Reputation: 136187
I have a CSV which was generated with this script which looks like this:
date,last_activity
2021-11-03 07:39:14,160
2021-11-03 07:39:44,1594
2021-11-03 07:57:15,4270
2021-11-03 07:57:45,23201
2021-11-03 07:58:15,7
2021-11-03 07:58:45,1015
2021-11-03 07:59:15,2
2021-11-03 07:59:45,3496
2021-11-03 08:28:16,6093
2021-11-03 08:28:46,5513
2021-11-03 08:31:46,16639
I would like to visualize those timestamps as an "activity bar", e.g. like this:
Hence:
date
timestamp.To make it simpler, the last_activity
could be ignored.
The simplest solution I can imagine would be to use one pixel per minute of the day. I can round 2021-11-03 07:39:14
to 2021-11-03 07:39
and just say "I've seen a timestamp for 7:39
-> color that pixel". However, I would only know how to do this directly with matplotlib (pixel-by-pixel). Is there a simpler way with Pandas?
Upvotes: 1
Views: 937
Reputation: 2860
EDIT: I just checked out plotly
and it seems to be built well enough to handle your exact problem. The solution using this library completely knocks out my previous attempt with matplotlib
in my opinion.
plotly
supports using date (so no workaround using timestamps required), and has hover-annotation as well. Here is the code:
import pandas
import dateutil
import plotly.graph_objects as go
# Load and transform the data
filedata = pandas.read_csv("test.csv")
datelist = filedata["date"].to_list()
timestamplist = [dateutil.parser.parse(x) for x in datelist]
length = len(datelist)
# Create the figure
fig = go.Figure()
fig.add_trace(
go.Scatter(x=timestamplist, y=[0] * length, mode="markers", marker_size=20)
)
fig.update_xaxes(showgrid=False)
fig.update_yaxes(
showgrid=False,
zeroline=True,
zerolinecolor="black",
zerolinewidth=3,
showticklabels=False,
)
fig.update_layout(height=200, plot_bgcolor="white", title="My Timeline Title")
fig.show()
And here is the result. Note that X-axis has date markers as you wanted, and the annotation also appears on hovering the mouse pointer over the data points.
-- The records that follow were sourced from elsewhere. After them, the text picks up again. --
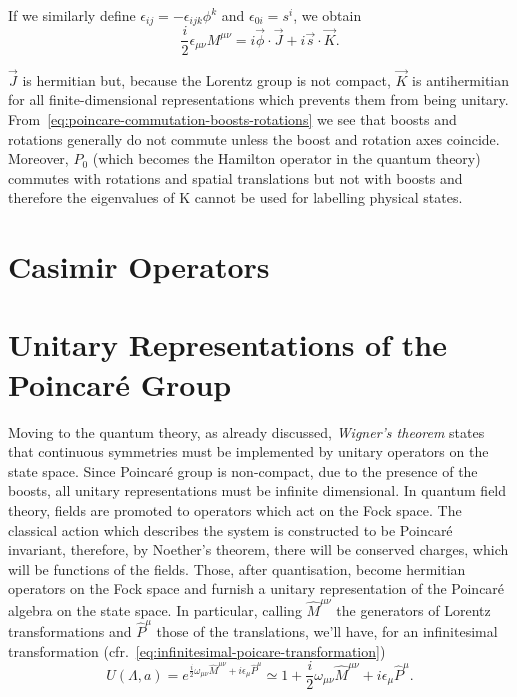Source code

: If we similarly define $\epsilon_{ij} = - \epsilon_{ijk} \phi^k$ and $\epsilon_{0i} = s^i$, we obtain
\begin{equation}
    \frac{i}{2} \epsilon_{\mu\nu} M^{\mu\nu} = i \vec{\phi} \cdot \vec{J} + i \vec{s} \cdot \vec{K}.
\end{equation}

$\vec{J}$ is hermitian but, because the Lorentz group is not compact, $\vec{K}$ is antihermitian for all finite-dimensional representations which prevents them from being unitary. From~\eqref{eq:poincare-commutation-boosts-rotations} we see that boosts and rotations generally do not commute unless the boost and rotation axes coincide. Moreover, $P_0$ (which becomes the Hamilton operator in the quantum theory) commutes with rotations and spatial translations but not with boosts and therefore the eigenvalues of K cannot be used for labelling physical states.


\section{Casimir Operators}

\section{Unitary Representations of the Poincaré Group}
Moving to the quantum theory, as already discussed, \emph{Wigner's theorem} states that continuous symmetries must be implemented by unitary operators on the state space. Since Poincaré group is non-compact, due to the presence of the boosts, all unitary representations must be infinite dimensional. In quantum field theory, fields are promoted to operators which act on the Fock space. The classical action which describes the system is constructed to be Poincaré invariant, therefore, by Noether's theorem, there will be conserved charges, which will be functions of the fields. Those, after quantisation, become hermitian operators on the Fock space and furnish a unitary representation of the Poincaré algebra on the state space. In particular, calling $\hat{M}^{\mu\nu}$ the generators of Lorentz transformations and $\hat{P}^\mu$ those of the translations, we'll have, for an infinitesimal transformation (cfr.~\eqref{eq:infinitesimal-poicare-transformation})
\begin{equation}
    U(\Lambda,a) = e^{\frac{i}{2} \omega_{\mu\nu} \hat{M}^{\mu\nu} + i \epsilon_\mu \hat{P}^\mu} \simeq 1 + \frac{i}{2} \omega_{\mu\nu} \hat{M}^{\mu\nu} + i \epsilon_\mu \hat{P}^\mu .
\end{equation}

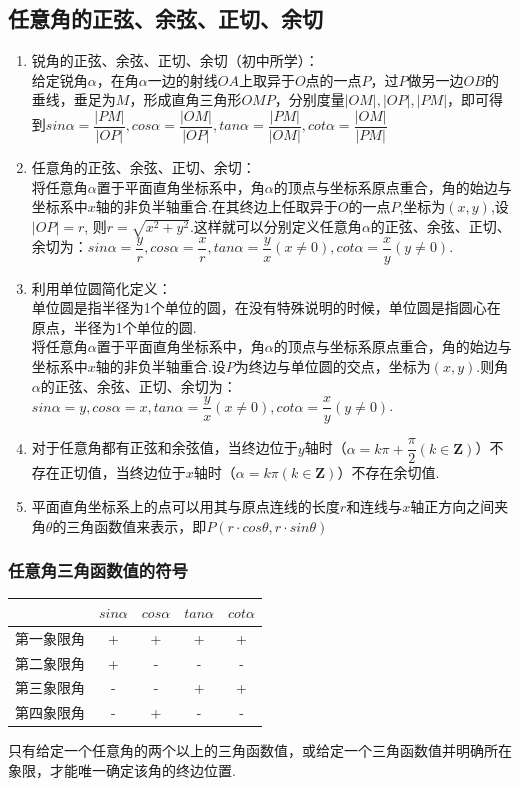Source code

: \subsection*{任意角的正弦、余弦、正切、余切}
\begin{enumerate}
    \item 锐角的正弦、余弦、正切、余切（初中所学）：\\
    给定锐角$\alpha$，在角$\alpha$一边的射线$OA$上取异于$O$点的一点$P$，过$P$做另一边$OB$的垂线，垂足为$M$，形成直角三角形$OMP$，分别度量$|OM|, |OP|, |PM|$，即可得到$sin\alpha = \dfrac{|PM|}{|OP|}, cos\alpha = \dfrac{|OM|}{|OP|}, tan\alpha = \dfrac{|PM|}{|OM|}, cot\alpha = \dfrac{|OM|}{|PM|}$ 
    \item 任意角的正弦、余弦、正切、余切：\\
    将任意角$\alpha$置于平面直角坐标系中，角$\alpha$的顶点与坐标系原点重合，角的始边与坐标系中$x$轴的非负半轴重合.在其终边上任取异于$O$的一点$P$,坐标为$(x,y)$,设$|OP| = r$, 则$r = \sqrt{x^2+y^2}$.这样就可以分别定义任意角$\alpha$的正弦、余弦、正切、余切为：$sin\alpha = \dfrac{y}{r}, cos\alpha = \dfrac{x}{r}, tan\alpha = \dfrac{y}{x}(x \neq 0), cot\alpha = \dfrac{x}{y}(y \neq 0)$.
    \item 利用单位圆简化定义：\\
    单位圆是指半径为1个单位的圆，在没有特殊说明的时候，单位圆是指圆心在原点，半径为1个单位的圆.\\
    将任意角$\alpha$置于平面直角坐标系中，角$\alpha$的顶点与坐标系原点重合，角的始边与坐标系中$x$轴的非负半轴重合.设$P$为终边与单位圆的交点，坐标为$(x,y)$.则角$\alpha$的正弦、余弦、正切、余切为：$sin\alpha = y, cos\alpha = x, tan\alpha = \dfrac{y}{x}(x \neq 0), cot\alpha = \dfrac{x}{y}(y \neq 0)$.
    \item 对于任意角都有正弦和余弦值，当终边位于$y$轴时（$\alpha = k\pi + \dfrac{\pi}{2} (k \in \mathbf{Z})$）不存在正切值，当终边位于$x$轴时（$\alpha = k\pi (k \in \mathbf{Z})$）不存在余切值.
    \item 平面直角坐标系上的点可以用其与原点连线的长度$r$和连线与$x$轴正方向之间夹角$\theta$的三角函数值来表示，即$P(r \cdot cos\theta, r\cdot sin\theta)$
\end{enumerate}
\subsubsection*{任意角三角函数值的符号}
\begin{table}[h]
    \centering
    \begin{tabular}{c|cccc}
        \hline
         & $sin\alpha$ & $cos\alpha$ & $tan\alpha$ & $cot\alpha$ \\
        \hline
       第一象限角  & + & + & + & + \\
       第二象限角  & + & - & - & - \\
       第三象限角  & - & - & + & + \\
       第四象限角  & - & + & - & - \\
       \hline
    \end{tabular}
\end{table}
只有给定一个任意角的两个以上的三角函数值，或给定一个三角函数值并明确所在象限，才能唯一确定该角的终边位置.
Previous/Old answer using matplotlib
:
You can use matplotlib
to plot the timeline. In order to place the marks correctly, we will need to convert it to timestamps.
However, you also want to view the date associated with it. To get around that, I can suggest to use mplcursors
library which prepares an annotation when you click on the datapoint.
You can probably use eventplot
in matplotlib
to plot this. Here's my rookie attempt:
import pandas
import dateutil.parser # For parsing date
import matplotlib.pyplot as plt # for plotting
import mplcursors # For clickable annontation
filedata = pandas.read_csv('test.csv') # Read database
datelist = filedata['date'].to_list()
start = dateutil.parser.parse(datelist[0]).timestamp() # Timestamp of the first date. PS: I am assuming that the data is sorted, and I'm taking the first element only.
# Normalize all timestamps by subtracting the first.
timestamplist = [round(dateutil.parser.parse(x).timestamp() - start) for x in datelist]
plt.title('My timeline plot') # Title of the plot
linept = plt.eventplot(timestamplist, orientation='horizontal') # Insert a line for every timestamp
x = mplcursors.cursor(linept) # Adds annontation to every point
x.connect("add", lambda sel: sel.annotation.set_text(f'{datelist[timestamplist.index(round(sel.target[0]))]}')) # Display corresponding date
#plt.xticks(date(datelist))
plt.tick_params(labelleft=False, left=False) # Remove the Y axis on the left
plt.show() # Display plot
This gives such a plot:
Upvotes: 1